Images are to be skipped; everything else in the records must be repeated exactly.
___ SOURCE INFORMATION ___
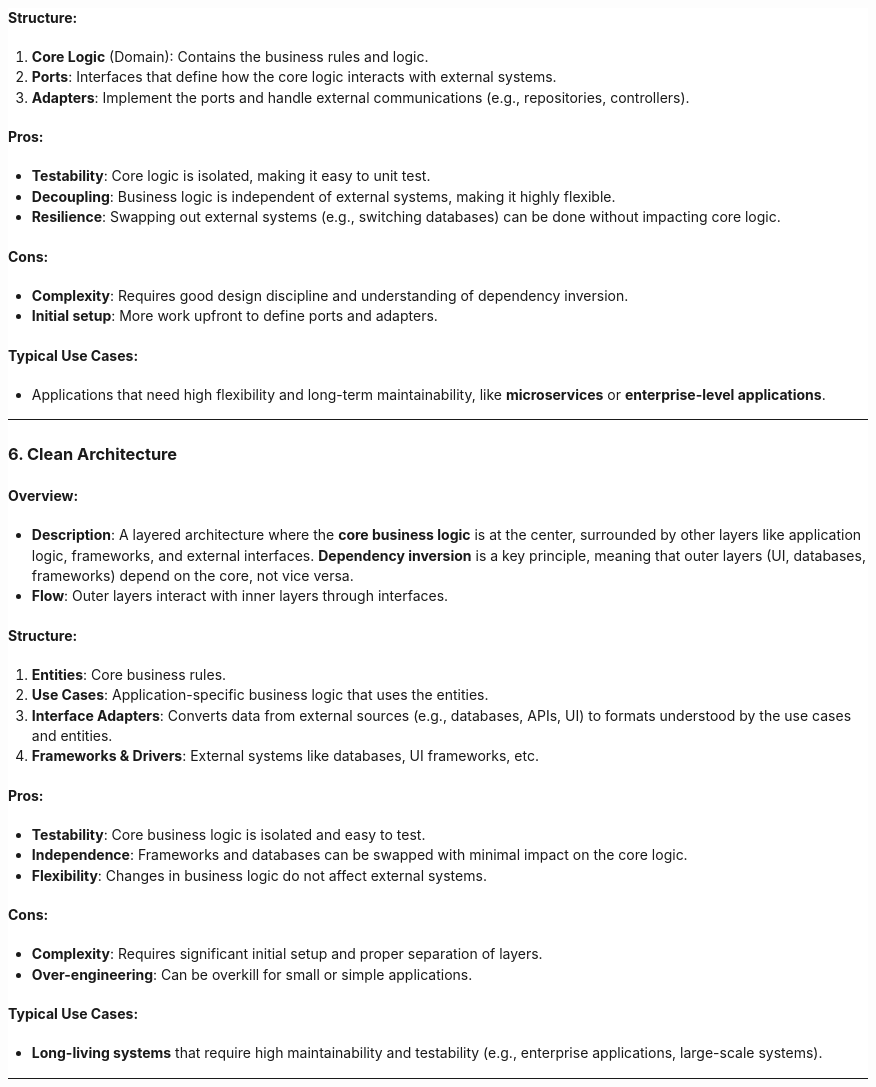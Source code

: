 #### Structure:
1. **Core Logic** (Domain): Contains the business rules and logic.
2. **Ports**: Interfaces that define how the core logic interacts with external systems.
3. **Adapters**: Implement the ports and handle external communications (e.g., repositories, controllers).

#### Pros:
- **Testability**: Core logic is isolated, making it easy to unit test.
- **Decoupling**: Business logic is independent of external systems, making it highly flexible.
- **Resilience**: Swapping out external systems (e.g., switching databases) can be done without impacting core logic.

#### Cons:
- **Complexity**: Requires good design discipline and understanding of dependency inversion.
- **Initial setup**: More work upfront to define ports and adapters.

#### Typical Use Cases:
- Applications that need high flexibility and long-term maintainability, like **microservices** or **enterprise-level applications**.

---

### **6. Clean Architecture**

#### Overview:
- **Description**: A layered architecture where the **core business logic** is at the center, surrounded by other layers like application logic, frameworks, and external interfaces. **Dependency inversion** is a key principle, meaning that outer layers (UI, databases, frameworks) depend on the core, not vice versa.
- **Flow**: Outer layers interact with inner layers through interfaces.

#### Structure:
1. **Entities**: Core business rules.
2. **Use Cases**: Application-specific business logic that uses the entities.
3. **Interface Adapters**: Converts data from external sources (e.g., databases, APIs, UI) to formats understood by the use cases and entities.
4. **Frameworks & Drivers**: External systems like databases, UI frameworks, etc.

#### Pros:
- **Testability**: Core business logic is isolated and easy to test.
- **Independence**: Frameworks and databases can be swapped with minimal impact on the core logic.
- **Flexibility**: Changes in business logic do not affect external systems.

#### Cons:
- **Complexity**: Requires significant initial setup and proper separation of layers.
- **Over-engineering**: Can be overkill for small or simple applications.

#### Typical Use Cases:
- **Long-living systems** that require high maintainability and testability (e.g., enterprise applications, large-scale systems).

---

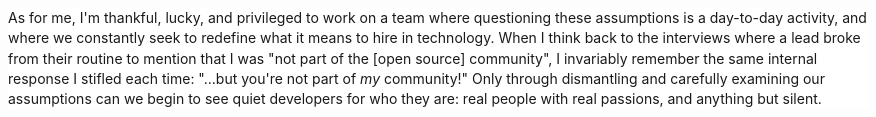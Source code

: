 As for me, I'm thankful, lucky, and privileged to work on a team where questioning these assumptions is a day-to-day activity, and where we constantly seek to redefine what it means to hire in technology. When I think back to the interviews where a lead broke from their routine to mention that I was "not part of the [open source] community", I invariably remember the same internal response I stifled each time: "…but you're not part of _my_ community!" Only through dismantling and carefully examining our assumptions can we begin to see quiet developers for who they are: real people with real passions, and anything but silent.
___
[SOLUTION]
Source code

: #### Structure:
1. **Core Logic** (Domain): Contains the business rules and logic.
2. **Ports**: Interfaces that define how the core logic interacts with external systems.
3. **Adapters**: Implement the ports and handle external communications (e.g., repositories, controllers).

#### Pros:
- **Testability**: Core logic is isolated, making it easy to unit test.
- **Decoupling**: Business logic is independent of external systems, making it highly flexible.
- **Resilience**: Swapping out external systems (e.g., switching databases) can be done without impacting core logic.

#### Cons:
- **Complexity**: Requires good design discipline and understanding of dependency inversion.
- **Initial setup**: More work upfront to define ports and adapters.

#### Typical Use Cases:
- Applications that need high flexibility and long-term maintainability, like **microservices** or **enterprise-level applications**.

---

### **6. Clean Architecture**

#### Overview:
- **Description**: A layered architecture where the **core business logic** is at the center, surrounded by other layers like application logic, frameworks, and external interfaces. **Dependency inversion** is a key principle, meaning that outer layers (UI, databases, frameworks) depend on the core, not vice versa.
- **Flow**: Outer layers interact with inner layers through interfaces.

#### Structure:
1. **Entities**: Core business rules.
2. **Use Cases**: Application-specific business logic that uses the entities.
3. **Interface Adapters**: Converts data from external sources (e.g., databases, APIs, UI) to formats understood by the use cases and entities.
4. **Frameworks & Drivers**: External systems like databases, UI frameworks, etc.

#### Pros:
- **Testability**: Core business logic is isolated and easy to test.
- **Independence**: Frameworks and databases can be swapped with minimal impact on the core logic.
- **Flexibility**: Changes in business logic do not affect external systems.

#### Cons:
- **Complexity**: Requires significant initial setup and proper separation of layers.
- **Over-engineering**: Can be overkill for small or simple applications.

#### Typical Use Cases:
- **Long-living systems** that require high maintainability and testability (e.g., enterprise applications, large-scale systems).

---

Source code

: As for me, I'm thankful, lucky, and privileged to work on a team where questioning these assumptions is a day-to-day activity, and where we constantly seek to redefine what it means to hire in technology. When I think back to the interviews where a lead broke from their routine to mention that I was "not part of the [open source] community", I invariably remember the same internal response I stifled each time: "…but you're not part of _my_ community!" Only through dismantling and carefully examining our assumptions can we begin to see quiet developers for who they are: real people with real passions, and anything but silent.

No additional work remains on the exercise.